WHEN speaking to Denis McQuade these days, it is a little difficult to ascertain just how this amiable and somewhat genteel chap came by such nicknames as ‘The Mad Monk’, ‘Crazy Horse’ and the rather intriguing moniker of ‘The Madness’.

Perhaps it was his role on the field as the prototypical ‘mercurial’ winger in his 70’s heyday, a term often used to describe a player capable of getting you out of your seat with a moment of genius one minute, and then have you slumped with your head in your hands the next. McQuade modestly concedes he could be as exasperating as he was exhilarating.

No matter though, because he more than played his part in perhaps the finest moment in Partick Thistle’s history, grabbing the third of four Thistle goals as they blew away the Celtic side of Kenny Dalglish, Jimmy Johnstone et al one famous day at Hampden in October 1971.

That League Cup final triumph remains the last major trophy lifted by Thistle, and given their propensity for drawing Celtic out of the hat in recent years in cup competitions, another year may yet pass without them threatening to end that barren run.

McQuade though, as all good Thistle men and women do, possesses an upbeat attitude towards their chances no matter who they are facing. Perhaps that is another hint, all you cynics out there may say, of where those nicknames came from.

“I’m always ready for a surprise when Thistle are up against it,” says McQuade.

Of course, no one else outside of Firhill gives the Jags any sort of chance, but that is a familiar tale.

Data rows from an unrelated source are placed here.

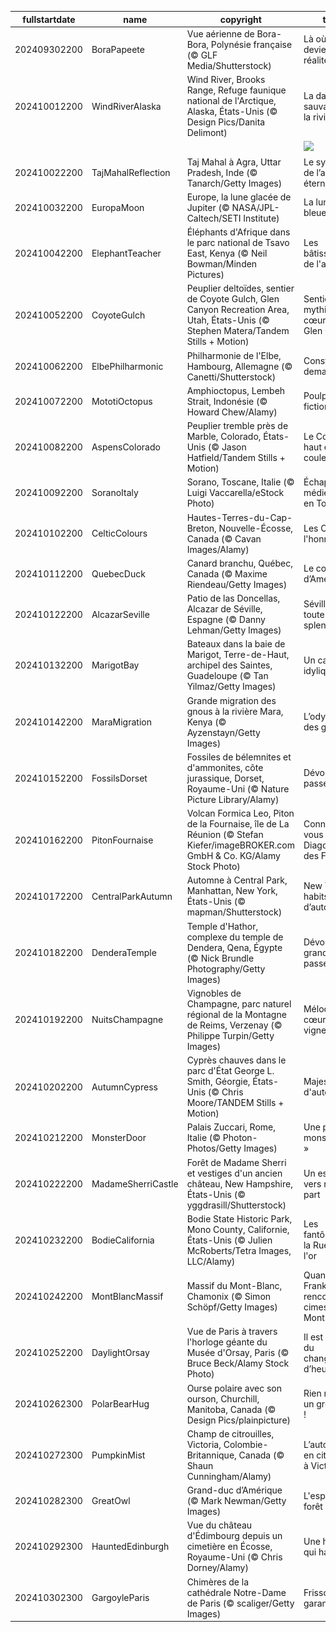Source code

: |fullstartdate|name|copyright|title|image|
|--|--|--|--|--|
202409302200|BoraPapeete|Vue aérienne de Bora-Bora, Polynésie française (© GLF Media/Shutterstock)|Là où le rêve devient réalité|![](/fr-FR/2024/10/202409302200BoraPapeete.jpg)|
202410012200|WindRiverAlaska|Wind River, Brooks Range, Refuge faunique national de l'Arctique, Alaska, États-Unis (© Design Pics/Danita Delimont)|La danse sauvage de la rivière|![](/fr-FR/2024/10/202410012200WindRiverAlaska.jpg)|
||||![](/fr-FR/2024/10/.jpg)|
202410022200|TajMahalReflection|Taj Mahal à Agra, Uttar Pradesh, Inde (© Tanarch/Getty Images)|Le symbole de l’amour éternel|![](/fr-FR/2024/10/202410022200TajMahalReflection.jpg)|
202410032200|EuropaMoon|Europe, la lune glacée de Jupiter (© NASA/JPL-Caltech/SETI Institute)|La lune bleue veille|![](/fr-FR/2024/10/202410032200EuropaMoon.jpg)|
202410042200|ElephantTeacher|Éléphants d'Afrique dans le parc national de Tsavo East, Kenya (© Neil Bowman/Minden Pictures)|Les bâtisseurs de l'avenir|![](/fr-FR/2024/10/202410042200ElephantTeacher.jpg)|
202410052200|CoyoteGulch|Peuplier deltoïdes, sentier de Coyote Gulch, Glen Canyon Recreation Area, Utah, États-Unis (© Stephen Matera/Tandem Stills + Motion)|Sentier mythique au cœur du Glen Canyon|![](/fr-FR/2024/10/202410052200CoyoteGulch.jpg)|
202410062200|ElbePhilharmonic|Philharmonie de l'Elbe, Hambourg, Allemagne (© Canetti/Shutterstock)|Construisons demain !|![](/fr-FR/2024/10/202410062200ElbePhilharmonic.jpg)|
202410072200|MototiOctopus|Amphioctopus, Lembeh Strait, Indonésie (© Howard Chew/Alamy)|Poulpe fiction|![](/fr-FR/2024/10/202410072200MototiOctopus.jpg)|
202410082200|AspensColorado|Peuplier tremble près de Marble, Colorado, États-Unis (© Jason Hatfield/Tandem Stills + Motion)|Le Colorado haut en couleur|![](/fr-FR/2024/10/202410082200AspensColorado.jpg)|
202410092200|SoranoItaly|Sorano, Toscane, Italie (© Luigi Vaccarella/eStock Photo)|Échappée médiévale en Toscane|![](/fr-FR/2024/10/202410092200SoranoItaly.jpg)|
202410102200|CelticColours|Hautes-Terres-du-Cap-Breton, Nouvelle-Écosse, Canada (© Cavan Images/Alamy)|Les Celtes à l'honneur|![](/fr-FR/2024/10/202410102200CelticColours.jpg)|
202410112200|QuebecDuck|Canard branchu, Québec, Canada (© Maxime Riendeau/Getty Images)|Le cousin d’Amérique|![](/fr-FR/2024/10/202410112200QuebecDuck.jpg)|
202410122200|AlcazarSeville|Patio de las Doncellas, Alcazar de Séville, Espagne (© Danny Lehman/Getty Images)|Séville dans toute sa splendeur|![](/fr-FR/2024/10/202410122200AlcazarSeville.jpg)|
202410132200|MarigotBay|Bateaux dans la baie de Marigot, Terre-de-Haut, archipel des Saintes, Guadeloupe (© Tan Yilmaz/Getty Images)|Un cadre idylique|![](/fr-FR/2024/10/202410132200MarigotBay.jpg)|
202410142200|MaraMigration|Grande migration des gnous à la rivière Mara, Kenya (© Ayzenstayn/Getty Images)|L’odyssée des gnous|![](/fr-FR/2024/10/202410142200MaraMigration.jpg)|
202410152200|FossilsDorset|Fossiles de bélemnites et d'ammonites, côte jurassique, Dorset, Royaume-Uni (© Nature Picture Library/Alamy)|Dévoiler le passé|![](/fr-FR/2024/10/202410152200FossilsDorset.jpg)|
202410162200|PitonFournaise|Volcan Formica Leo, Piton de la Fournaise, île de La Réunion (© Stefan Kiefer/imageBROKER.com GmbH & Co. KG/Alamy Stock Photo)|Connaissez-vous la Diagonale des Fous ?|![](/fr-FR/2024/10/202410162200PitonFournaise.jpg)|
202410172200|CentralParkAutumn|Automne à Central Park, Manhattan, New York, États-Unis (© mapman/Shutterstock)|New York en habits d’automne|![](/fr-FR/2024/10/202410172200CentralParkAutumn.jpg)|
202410182200|DenderaTemple|Temple d'Hathor, complexe du temple de Dendera, Qena, Égypte (© Nick Brundle Photography/Getty Images)|Dévoiler la grandeur du passé|![](/fr-FR/2024/10/202410182200DenderaTemple.jpg)|
202410192200|NuitsChampagne|Vignobles de Champagne, parc naturel régional de la Montagne de Reims, Verzenay (© Philippe Turpin/Getty Images)|Mélodies au cœur des vignes|![](/fr-FR/2024/10/202410192200NuitsChampagne.jpg)|
202410202200|AutumnCypress|Cyprès chauves dans le parc d'État George L. Smith, Géorgie, États-Unis (© Chris Moore/TANDEM Stills + Motion)|Majesté d'automne|![](/fr-FR/2024/10/202410202200AutumnCypress.jpg)|
202410212200|MonsterDoor|Palais Zuccari, Rome, Italie (© Photon-Photos/Getty Images)|Une porte « monstrueuse »|![](/fr-FR/2024/10/202410212200MonsterDoor.jpg)|
202410222200|MadameSherriCastle|Forêt de Madame Sherri et vestiges d'un ancien château, New Hampshire, États-Unis (© yggdrasill/Shutterstock)|Un escalier vers nulle part|![](/fr-FR/2024/10/202410222200MadameSherriCastle.jpg)|
202410232200|BodieCalifornia|Bodie State Historic Park, Mono County, Californie, États-Unis (© Julien McRoberts/Tetra Images, LLC/Alamy)|Les fantômes de la Ruée vers l'or|![](/fr-FR/2024/10/202410232200BodieCalifornia.jpg)|
202410242200|MontBlancMassif|Massif du Mont-Blanc, Chamonix (© Simon Schöpf/Getty Images)|Quand Frankenstein rencontre les cimes du Mont-Blanc|![](/fr-FR/2024/10/202410242200MontBlancMassif.jpg)|
202410252200|DaylightOrsay|Vue de Paris à travers l'horloge géante du Musée d'Orsay, Paris (© Bruce Beck/Alamy Stock Photo)|Il est l’heure du changement d’heure !|![](/fr-FR/2024/10/202410252200DaylightOrsay.jpg)|
202410262300|PolarBearHug|Ourse polaire avec son ourson, Churchill, Manitoba, Canada (© Design Pics/plainpicture)|Rien ne vaut un gros câlin !|![](/fr-FR/2024/10/202410262300PolarBearHug.jpg)|
202410272300|PumpkinMist|Champ de citrouilles, Victoria, Colombie-Britannique, Canada (© Shaun Cunningham/Alamy)|L’automne en citrouilles à Victoria|![](/fr-FR/2024/10/202410272300PumpkinMist.jpg)|
202410282300|GreatOwl|Grand-duc d’Amérique (© Mark Newman/Getty Images)|L'esprit de la forêt|![](/fr-FR/2024/10/202410282300GreatOwl.jpg)|
202410292300|HauntedEdinburgh|Vue du château d'Édimbourg depuis un cimetière en Écosse, Royaume-Uni (© Chris Dorney/Alamy)|Une histoire qui hante|![](/fr-FR/2024/10/202410292300HauntedEdinburgh.jpg)|
202410302300|GargoyleParis|Chimères de la cathédrale Notre-Dame de Paris (© scaliger/Getty Images)|Frissons garantis !|![](/fr-FR/2024/10/202410302300GargoyleParis.jpg)|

“I remember being interviewed before the '71 final by Arthur Montford, and I said ‘well, even if it is 100/1, there is always the chance that this could be that one day’”, McQuade said.

“Fortunately, we had a manager in Davie McParland who had a very positive attitude towards these things.

“The Celtic team back then was an incredible side. They were in the middle of their nine-in-a-row run, they had been in the European Cup final the year before and lost to Feyenoord, so they were full of internationals and experience. It didn’t look very good on paper, but we had youthful enthusiasm on our side and self-belief.

“It wasn’t a fluke, even Jock Stein said that. We absolutely went for it from the first kick off and we could have scored more goals that day.

“By the time it came to my turn to hit one off Frank Coulston’s back and in, Celtic were already looking a bit non-plussed. They weren’t expecting this.

“Half-time was just surreal, because we sat down, and it was total silence. We didn’t really appreciate what had just happened.

“McParland basically said that if we could keep them under control for the first 15 minutes, then we were going to win, and he was absolutely right.”

Whether current Thistle boss Ian McCall will be pinning any articles rubbishing his side’s chances to the dressing room wall tonight remains to be seen, but surely none have treated the Jags with the lack of respect shown by Grandstand presenter Sam Leitch back in ’71, who famously proclaimed; ''In Scotland, it's League Cup final day at Hampden Park, where Celtic meet Partick Thistle, who have no chance."

“We didn’t know about that one because we were on the way to the game,” said McQuade. “But one thing that did motivate us happened just before the match as we were coming in from the walk about the park.

“We were alongside some of the Celtic players, and Lou Macari made a comment to Bobby Lawrie along the lines of ‘Well at least you’ll get a runner’s up medal’. Alex Rae was right alongside, and I heard it as well.

“Alex came in and said ‘Did you hear that? Well, if we needed any more motivation, there it is’. You’ve got turn anything you can into a positive on a day like that.”

The present day Celtic players are unlikely to provide such added motivation this evening, so what advice from a hero of old as the current Thistle squad look to etch their own names in Firhill folklore?

“I’m not Ian McCall, and he will have his gameplan, but if it was me, I’d be telling them to go at Celtic from the kick-off and see what happens, because what happened that day was that Celtic got a bit taken aback by our aggression,” McQuade said.

“We could play them 10 times and they would beat us nine times, but that day, it just all went our way. But we made it happen, and that’s what you’ve got to do against Celtic. You can’t sit back with the quality they’ve got and expect them to give you the game.

“They’ve got to go for it. One thing is for sure with this Celtic team, who are very good, is that if you try to contain them then defeat is inevitable. If you have a go, then you never know.

“It’s amazing what a goal can do early on. They would have to open up, and then you can maybe sneak another one.

“That’s exactly what happened in our League Cup final, we just kept going for it and we kept scoring goals.

“They should go into the game feeling they’ve got nothing to lose, no one will expect them to do anything, and that’s when the big surprises come off.”

It seems there is method to ‘The Madness’, after all.